Dive Brief:
- Six wealthier, white communities in Tennessee have taken advantage of a 2010 law to split away from Shelby County school district, which includes Memphis, and four more hope to follow their lead, a move which has significant financial implications for the remaining schools in the county, according to U.S. News and World Report.
- In the year since the six communities left Shelby County, the county’s budget was cut by 20%, with seven Memphis-area schools closing due to low enrollment and the district lost roughly 500 teachers in the previous two years. Tennessee is one of only three states where no county or state authority is needed to create a new school district.

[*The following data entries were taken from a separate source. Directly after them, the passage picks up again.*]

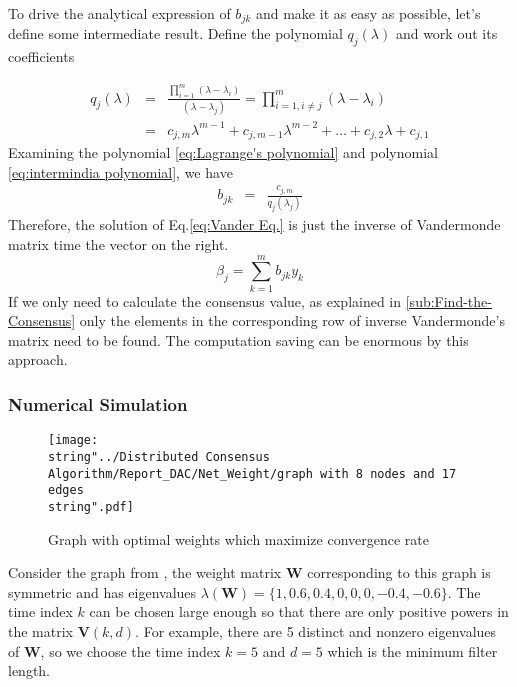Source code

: To drive the analytical expression of $b_{jk}$ and make it as easy
as possible, let's define some intermediate result. Define the polynomial
$q_{j}\left(\lambda\right)$ and work out its coefficients

\begin{eqnarray}
q_{j}\left(\lambda\right) & = & \frac{\prod_{i=1}^{m}\left(\lambda-\lambda_{i}\right)}{\left(\lambda-\lambda_{j}\right)}=\prod_{i=1,i\neq j}^{m}\left(\lambda-\lambda_{i}\right)\label{eq:intermindia polynomial}\\
 & = & c_{j,m}\lambda^{m-1}+c_{j,m-1}\lambda^{m-2}+\ldots+c_{j,2}\lambda+c_{j,1}\nonumber 
\end{eqnarray}
Examining the polynomial \ref{eq:Lagrange's polynomial} and polynomial
\ref{eq:intermindia polynomial}, we have 
\begin{eqnarray*}
b_{jk} & = & \frac{c_{j,m}}{q_{j}\left(\lambda_{j}\right)}
\end{eqnarray*}
Therefore, the solution of Eq.\ref{eq:Vander Eq.} is just the inverse
of Vandermonde matrix time the vector on the right. 
\[
\beta_{j}=\sum_{k=1}^{m}b_{jk}y_{k}
\]
If we only need to calculate the consensus value, as explained in
\ref{sub:Find-the-Consensus} only the elements in the corresponding
row of inverse Vandermonde's matrix need to be found. The computation
saving can be enormous by this approach.


\subsubsection{\label{sub:Numerical-Simulation}Numerical Simulation}

\begin{figure}
\hfill{}\texttt{[image: \\string"../Distributed Consensus Algorithm/Report\_DAC/Net\_Weight/graph with 8 nodes and 17 edges\\string".pdf]}\hfill{}\hfill{}\caption{\label{fig:Graph in Xiao'paper}Graph with optimal weights which maximize
convergence rate }
\end{figure}


Consider the graph from \cite{Xiao2004}, the weight matrix \textbf{$\mathbf{W}$}
corresponding to this graph is symmetric and has eigenvalues $\lambda(\mathbf{W})=\{1,0.6,0.4,0,0,0,-0.4,-0.6\}$.
The time index $k$ can be chosen large enough so that there are only
positive powers in the matrix $\mathbf{V}(k,d)$. For example, there
are 5 distinct and nonzero eigenvalues of \textbf{$\mathbf{W}$},
so we choose the time index $k=5$ and $d=5$ which is the minimum
filter length.

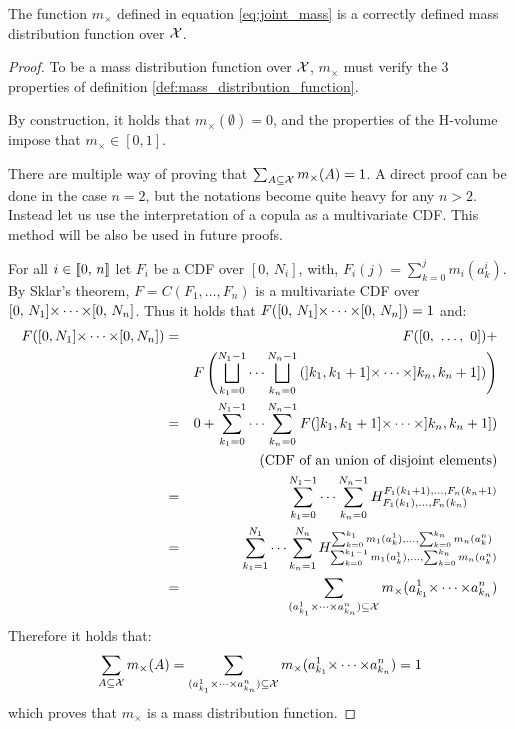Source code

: \begin{proposition}
    The function $m_\times$ defined in equation \eqref{eq:joint_mass} is a correctly defined mass distribution function over ${\mathcal{X}}$. 
\end{proposition}
\begin{proof}
    To be a mass distribution function over ${\mathcal{X}}$, $m_\times$ must verify the 3 properties of definition \ref{def:mass_distribution_function}.
    
    By construction, it holds that $m_\times(\emptyset)=0$, and the properties of the H-volume impose that $m_\times\in[0,1]$.
    
    There are multiple way of proving that $\sum_{A\subseteq{\mathcal{X}}}m_\times(A)=1$. A direct proof can be done in the case $n=2$, but the notations become quite heavy for any $n>2$. Instead let us use the interpretation of a copula as a multivariate CDF. This method will be also be used in future proofs.
    
    For all \(i\in{[\![} 0,\, n{]\!]}\) let $F_i$ be a CDF over $[0,\, N_i]$, with, $F_i(j)=\sum_{k=0}^j m_i(a_k^i)$. By Sklar's theorem, $F=C(F_1,\dots, F_n)$ is a multivariate CDF over $[0,\, N_1]{\times\dots\times}[0,\, N_n]$. Thus it holds that $F([0,\, N_1]{\times\dots\times}[0,\, N_n])=1$ and:
    \begin{eqnarray*}
        F([0, N_1]{\times\dots\times}[0, N_n]) &=& F([0, ~\dots, ~0])+\\
        &&F\left(\bigsqcup_{k_1=0}^{N_1-1}\dots\bigsqcup_{k_n=0}^{N_n-1}\left(]k_1, k_1+1]{\times\dots\times}]k_n, k_n+1]\right)\right)\\
        &=& 0 + \sum_{k_1=0}^{N_1-1}\dots\sum_{k_n=0}^{N_n-1} F(]k_1, k_1+1]{\times\dots\times}]k_n, k_n+1])\\
        && \text{(CDF of an union of disjoint elements)}\\
        &=& \sum_{k_1=0}^{N_1-1}\dots\sum_{k_n=0}^{N_n-1} H_{F_1(k_1), \dots, F_n(k_n)}^{F_1(k_1+1), \dots, F_n(k_n+1)}\\
        &=& \sum_{k_1=1}^{N_1}\dots\sum_{k_n=1}^{N_n} H_{\sum_{k=0}^{k_1-1}m_1(a^1_k), \dots, \sum_{k=0}^{k_n}m_n(a^n_k)}^{\sum_{k=0}^{k_1}m_1(a^1_k), \dots, \sum_{k=0}^{k_n}m_n(a^n_k)}\\
        &=& \sum_{(a^1_{k_1}{\times\dots\times} a^n_{k_n})\subseteq{\mathcal{X}}}m_\times(a^1_{k_1}{\times\dots\times} a^n_{k_n})
    \end{eqnarray*}
Therefore it holds that:
\begin{eqnarray}
    \sum_{A\subseteq{\mathcal{X}}}m_\times(A)=\sum_{(a^1_{k_1}{\times\dots\times} a^n_{k_n})\subseteq{\mathcal{X}}}m_\times(a^1_{k_1}{\times\dots\times} a^n_{k_n})=1
\end{eqnarray}
which proves that $m_\times$ is a mass distribution function.
\end{proof}

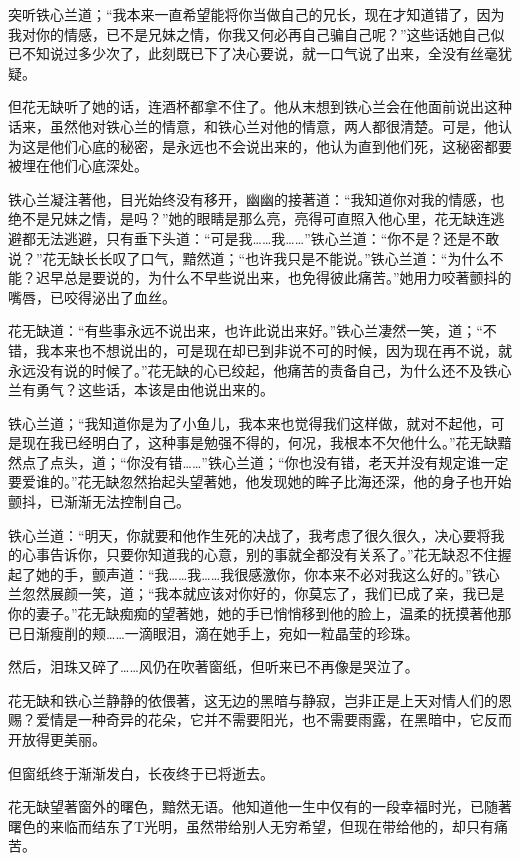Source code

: \documentclass[12pt,oneside]{book}
\begin{document}
突听铁心兰道；``我本来一直希望能将你当做自己的兄长，现在才知道错了，因为我对你的情感，已不是兄妹之情，你我又何必再自己骗自己呢？''这些话她自己似已不知说过多少次了，此刻既已下了决心要说，就一口气说了出来，全没有丝毫犹疑。

但花无缺听了她的话，连酒杯都拿不住了。他从末想到铁心兰会在他面前说出这种话来，虽然他对铁心兰的情意，和铁心兰对他的情意，两人都很清楚。可是，他认为这是他们心底的秘密，是永远也不会说出来的，他认为直到他们死，这秘密都要被埋在他们心底深处。

铁心兰凝注著他，目光始终没有移开，幽幽的接著道：``我知道你对我的情感，也绝不是兄妹之情，是吗？''她的眼睛是那么亮，亮得可直照入他心里，花无缺连逃避都无法逃避，只有垂下头道：``可是我\ldots\ldots 我\ldots\ldots{}''铁心兰道：``你不是？还是不敢说？''花无缺长长叹了口气，黯然道；``也许我只是不能说。''铁心兰道：``为什么不能？迟早总是要说的，为什么不早些说出来，也免得彼此痛苦。''她用力咬著颤抖的嘴唇，已咬得泌出了血丝。

花无缺道：``有些事永远不说出来，也许此说出来好。''铁心兰凄然一笑，道；``不错，我本来也不想说出的，可是现在却已到非说不可的时候，因为现在再不说，就永远没有说的时候了。''花无缺的心已绞起，他痛苦的责备自己，为什么还不及铁心兰有勇气？这些话，本该是由他说出来的。

铁心兰道；``我知道你是为了小鱼儿，我本来也觉得我们这样做，就对不起他，可是现在我已经明白了，这种事是勉强不得的，何况，我根本不欠他什么。''花无缺黯然点了点头，道；``你没有错\ldots\ldots{}''铁心兰道；``你也没有错，老天并没有规定谁一定要爱谁的。''花无缺忽然抬起头望著她，他发现她的眸子比海还深，他的身子也开始颤抖，已渐渐无法控制自己。

铁心兰道：``明天，你就要和他作生死的决战了，我考虑了很久很久，决心要将我的心事告诉你，只要你知道我的心意，别的事就全都没有关系了。''花无缺忍不住握起了她的手，颤声道：``我\ldots\ldots 我\ldots\ldots 我很感激你，你本来不必对我这么好的。''铁心兰忽然展颜一笑，道；``我本就应该对你好的，你莫忘了，我们已成了亲，我已是你的妻子。''花无缺痴痴的望著她，她的手已悄悄移到他的脸上，温柔的抚摸著他那已日渐瘦削的颊\ldots\ldots 一滴眼泪，滴在她手上，宛如一粒晶莹的珍珠。

然后，泪珠又碎了\ldots\ldots 风仍在吹著窗纸，但听来已不再像是哭泣了。

花无缺和铁心兰静静的依偎著，这无边的黑暗与静寂，岂非正是上天对情人们的恩赐？爱情是一种奇异的花朵，它并不需要阳光，也不需要雨露，在黑暗中，它反而开放得更美丽。

但窗纸终于渐渐发白，长夜终于已将逝去。

花无缺望著窗外的曙色，黯然无语。他知道他一生中仅有的一段幸福时光，已随著曙色的来临而结东了T光明，虽然带给别人无穷希望，但现在带给他的，却只有痛苦。
\end{document}
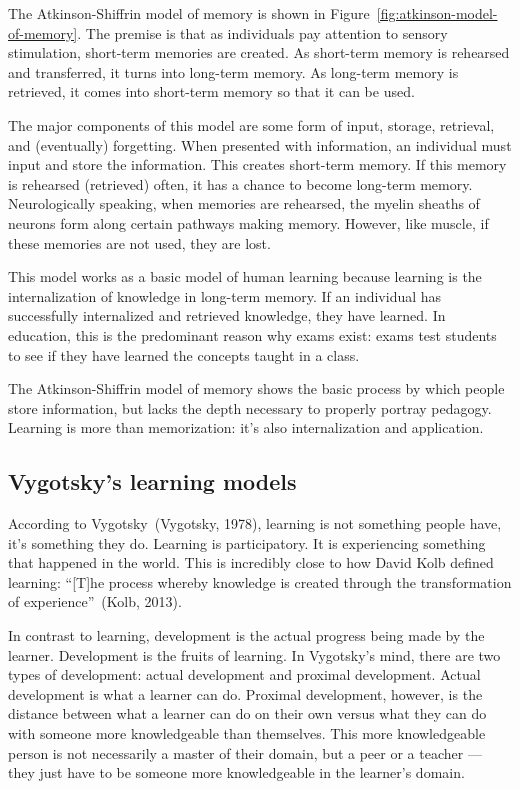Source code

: The Atkinson-Shiffrin model of memory is shown in Figure~\ref{fig:atkinson-model-of-memory}. The premise is that as individuals pay attention to sensory stimulation, short-term memories are created. As short-term memory is rehearsed and transferred, it turns into long-term memory. As long-term memory is retrieved, it comes into short-term memory so that it can be used.

The major components of this model are some form of input, storage, retrieval, and (eventually) forgetting. When presented with information, an individual must input and store the information. This creates short-term memory. If this memory is rehearsed (retrieved) often, it has a chance to become long-term memory. Neurologically speaking, when memories are rehearsed, the myelin sheaths of neurons form along certain pathways making memory. However, like muscle, if these memories are not used, they are lost.

This model works as a basic model of human learning because learning is the internalization of knowledge in long-term memory. If an individual has successfully internalized and retrieved knowledge, they have learned. In education, this is the predominant reason why exams exist: exams test students to see if they have learned the concepts taught in a class.

The Atkinson-Shiffrin model of memory shows the basic process by which people store information, but lacks the depth necessary to properly portray pedagogy. Learning is more than memorization: it's also internalization and application.

\subsection{Vygotsky's learning models}
According to Vygotsky~(Vygotsky, 1978), learning is not something people have, it's something they do. Learning is participatory. It is experiencing something that happened in the world. This is incredibly close to how David Kolb defined learning: ``[T]he process whereby knowledge is created through the transformation of experience''~(Kolb, 2013).

In contrast to learning, development is the actual progress being made by the learner. Development is the fruits of learning. In Vygotsky's mind, there are two types of development: actual development and proximal development. Actual development is what a learner can do. Proximal development, however, is the distance between what a learner can do on their own versus what they can do with someone more knowledgeable than themselves. This more knowledgeable person is not necessarily a master of their domain, but a peer or a teacher — they just have to be someone more knowledgeable in the learner's domain.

- EdBuild, which recently released a report on the issue nationwide, found that 30 states allow communities to secede from school districts, with at least 47 communities doing so since 2000. EdBuild Founder Rebecca Sibilia said such actions were cordoning wealth in concentrated areas, keeping it from poorly funded schools in need.
Dive Insight:
The secession debate has mirrored the rise in power, status and revenue of parent teacher associations, which have tripled in size since the 1990s, and are far more vocal about where their money is being spent and where district lines are drawn. Wealthy communities are enhancing their schools with even more wealth and are pushing to ensure that wealth is not spread through the entire school district at the expense of their own local schools. Superintendents and other district leaders could work to ensure that there is collaboration and interaction with schools throughout the district, from inter-collegiate sports to other teams and meetings. Intertwining schools throughout the district, despite income disparities, could help to ensure stronger bonds between parents and students, making secession unlikely; stronger bonds could also make it more difficult for those wealthier communities to extricate themselves.
If the majority of a district’s funding comes from property tax revenue, you will always have gaps between the haves and have nots, in terms of school quality. This is one such disparity which states like Maryland, which seeks to compensate for low local funding by increasing state funding to those districts, has sought to address. However, as Marguerite Roza of the Edunomics Lab at Georgetown University notes, funding can still be inequitable, even within districts. Beyond the actual appropriations, individual schools may see disparities because of the efforts of parent organizations which may solicit more grants and private donations. Higher-income parents have the time and ability to fundraise additional revenue for their individual schools, an opportunity low-income parents may not enjoy.